▼
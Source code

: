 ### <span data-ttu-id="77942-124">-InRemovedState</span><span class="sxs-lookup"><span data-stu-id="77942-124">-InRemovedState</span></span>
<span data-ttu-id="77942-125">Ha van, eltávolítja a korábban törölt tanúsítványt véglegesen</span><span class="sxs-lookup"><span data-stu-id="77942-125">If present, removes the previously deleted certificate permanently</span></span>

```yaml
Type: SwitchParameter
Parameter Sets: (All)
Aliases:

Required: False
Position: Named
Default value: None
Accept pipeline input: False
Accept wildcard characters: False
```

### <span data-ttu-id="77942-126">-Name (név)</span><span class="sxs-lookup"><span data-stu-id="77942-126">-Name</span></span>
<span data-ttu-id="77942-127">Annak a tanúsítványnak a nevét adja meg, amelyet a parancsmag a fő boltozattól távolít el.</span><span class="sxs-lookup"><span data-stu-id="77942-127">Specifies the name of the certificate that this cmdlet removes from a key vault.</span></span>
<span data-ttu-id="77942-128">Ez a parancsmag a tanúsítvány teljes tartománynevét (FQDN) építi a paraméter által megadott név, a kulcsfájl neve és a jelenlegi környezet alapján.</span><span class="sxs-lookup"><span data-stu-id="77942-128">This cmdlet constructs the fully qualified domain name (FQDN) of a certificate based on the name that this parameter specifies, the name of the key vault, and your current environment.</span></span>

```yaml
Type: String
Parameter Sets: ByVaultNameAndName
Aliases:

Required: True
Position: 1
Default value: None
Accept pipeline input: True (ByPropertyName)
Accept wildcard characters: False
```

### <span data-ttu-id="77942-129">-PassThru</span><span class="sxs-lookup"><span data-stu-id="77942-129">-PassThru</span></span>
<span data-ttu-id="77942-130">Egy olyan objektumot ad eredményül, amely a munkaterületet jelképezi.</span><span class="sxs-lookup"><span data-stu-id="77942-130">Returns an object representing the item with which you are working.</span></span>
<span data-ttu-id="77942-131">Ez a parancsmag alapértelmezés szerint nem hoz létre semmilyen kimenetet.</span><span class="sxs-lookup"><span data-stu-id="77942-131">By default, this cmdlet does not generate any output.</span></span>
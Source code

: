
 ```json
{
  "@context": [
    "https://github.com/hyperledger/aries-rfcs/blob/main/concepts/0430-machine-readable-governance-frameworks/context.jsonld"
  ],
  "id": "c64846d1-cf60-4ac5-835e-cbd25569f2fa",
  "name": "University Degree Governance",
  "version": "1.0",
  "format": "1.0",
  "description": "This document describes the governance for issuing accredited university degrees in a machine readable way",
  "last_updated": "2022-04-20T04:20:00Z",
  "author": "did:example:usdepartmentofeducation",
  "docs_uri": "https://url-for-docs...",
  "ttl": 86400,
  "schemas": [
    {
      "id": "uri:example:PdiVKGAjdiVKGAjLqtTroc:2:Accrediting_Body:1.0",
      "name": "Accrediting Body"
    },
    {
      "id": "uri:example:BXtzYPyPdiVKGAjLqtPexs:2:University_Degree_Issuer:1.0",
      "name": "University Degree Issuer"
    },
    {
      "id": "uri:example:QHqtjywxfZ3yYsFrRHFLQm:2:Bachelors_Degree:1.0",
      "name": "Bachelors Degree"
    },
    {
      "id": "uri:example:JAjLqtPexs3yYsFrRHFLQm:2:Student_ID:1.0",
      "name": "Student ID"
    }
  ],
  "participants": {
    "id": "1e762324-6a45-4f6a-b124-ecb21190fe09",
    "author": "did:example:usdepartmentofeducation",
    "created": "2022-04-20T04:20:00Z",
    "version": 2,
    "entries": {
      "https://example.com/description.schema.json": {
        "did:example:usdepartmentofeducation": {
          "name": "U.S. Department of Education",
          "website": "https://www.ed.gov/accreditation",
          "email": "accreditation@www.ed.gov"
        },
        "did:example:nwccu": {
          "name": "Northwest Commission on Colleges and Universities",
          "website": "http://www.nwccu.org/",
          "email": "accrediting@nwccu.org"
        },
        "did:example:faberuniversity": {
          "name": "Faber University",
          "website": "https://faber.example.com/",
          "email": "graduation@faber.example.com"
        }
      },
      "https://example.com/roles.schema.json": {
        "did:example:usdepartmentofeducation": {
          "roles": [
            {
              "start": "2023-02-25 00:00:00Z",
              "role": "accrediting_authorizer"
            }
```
▲
§ **TASK BRIEF**: Every line from the top of the material above through the line holding "a key vault.</span></span>" should be reproduced word for word, and nothing beyond it.

§ **SOLUTION TO THIS TASK**:
Source code

: ### <span data-ttu-id="77942-124">-InRemovedState</span><span class="sxs-lookup"><span data-stu-id="77942-124">-InRemovedState</span></span>
<span data-ttu-id="77942-125">Ha van, eltávolítja a korábban törölt tanúsítványt véglegesen</span><span class="sxs-lookup"><span data-stu-id="77942-125">If present, removes the previously deleted certificate permanently</span></span>

```yaml
Type: SwitchParameter
Parameter Sets: (All)
Aliases:

Required: False
Position: Named
Default value: None
Accept pipeline input: False
Accept wildcard characters: False
```

### <span data-ttu-id="77942-126">-Name (név)</span><span class="sxs-lookup"><span data-stu-id="77942-126">-Name</span></span>
<span data-ttu-id="77942-127">Annak a tanúsítványnak a nevét adja meg, amelyet a parancsmag a fő boltozattól távolít el.</span><span class="sxs-lookup"><span data-stu-id="77942-127">Specifies the name of the certificate that this cmdlet removes from a key vault.</span></span>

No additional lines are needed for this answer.